◆ **PROBLEM STATEMENT**:
The entries are to be output in full, word for word.

◆ **DATA SECTION**:

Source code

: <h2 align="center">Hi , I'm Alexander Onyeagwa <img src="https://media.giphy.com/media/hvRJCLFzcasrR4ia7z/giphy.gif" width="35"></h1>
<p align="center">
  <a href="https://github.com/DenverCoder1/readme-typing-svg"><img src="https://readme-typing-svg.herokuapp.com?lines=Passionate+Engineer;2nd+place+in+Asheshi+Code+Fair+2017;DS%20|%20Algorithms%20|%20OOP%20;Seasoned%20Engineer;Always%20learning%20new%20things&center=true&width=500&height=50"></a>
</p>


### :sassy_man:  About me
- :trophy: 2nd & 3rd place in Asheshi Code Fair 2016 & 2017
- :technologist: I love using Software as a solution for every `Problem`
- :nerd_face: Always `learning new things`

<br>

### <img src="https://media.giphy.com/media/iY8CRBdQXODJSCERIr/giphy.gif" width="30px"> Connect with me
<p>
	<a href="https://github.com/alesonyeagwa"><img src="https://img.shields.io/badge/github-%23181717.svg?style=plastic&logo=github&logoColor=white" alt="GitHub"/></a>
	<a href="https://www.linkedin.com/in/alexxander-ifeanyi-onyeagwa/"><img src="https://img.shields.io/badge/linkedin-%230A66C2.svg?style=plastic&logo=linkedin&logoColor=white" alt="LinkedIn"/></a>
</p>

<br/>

◆ **WORKED SOLUTION**:
Source code

: <h2 align="center">Hi , I'm Alexander Onyeagwa <img src="https://media.giphy.com/media/hvRJCLFzcasrR4ia7z/giphy.gif" width="35"></h1>
<p align="center">
  <a href="https://github.com/DenverCoder1/readme-typing-svg"><img src="https://readme-typing-svg.herokuapp.com?lines=Passionate+Engineer;2nd+place+in+Asheshi+Code+Fair+2017;DS%20|%20Algorithms%20|%20OOP%20;Seasoned%20Engineer;Always%20learning%20new%20things&center=true&width=500&height=50"></a>
</p>


### :sassy_man:  About me
- :trophy: 2nd & 3rd place in Asheshi Code Fair 2016 & 2017
- :technologist: I love using Software as a solution for every `Problem`
- :nerd_face: Always `learning new things`

<br>

### <img src="https://media.giphy.com/media/iY8CRBdQXODJSCERIr/giphy.gif" width="30px"> Connect with me
<p>
	<a href="https://github.com/alesonyeagwa"><img src="https://img.shields.io/badge/github-%23181717.svg?style=plastic&logo=github&logoColor=white" alt="GitHub"/></a>
	<a href="https://www.linkedin.com/in/alexxander-ifeanyi-onyeagwa/"><img src="https://img.shields.io/badge/linkedin-%230A66C2.svg?style=plastic&logo=linkedin&logoColor=white" alt="LinkedIn"/></a>
</p>

<br/>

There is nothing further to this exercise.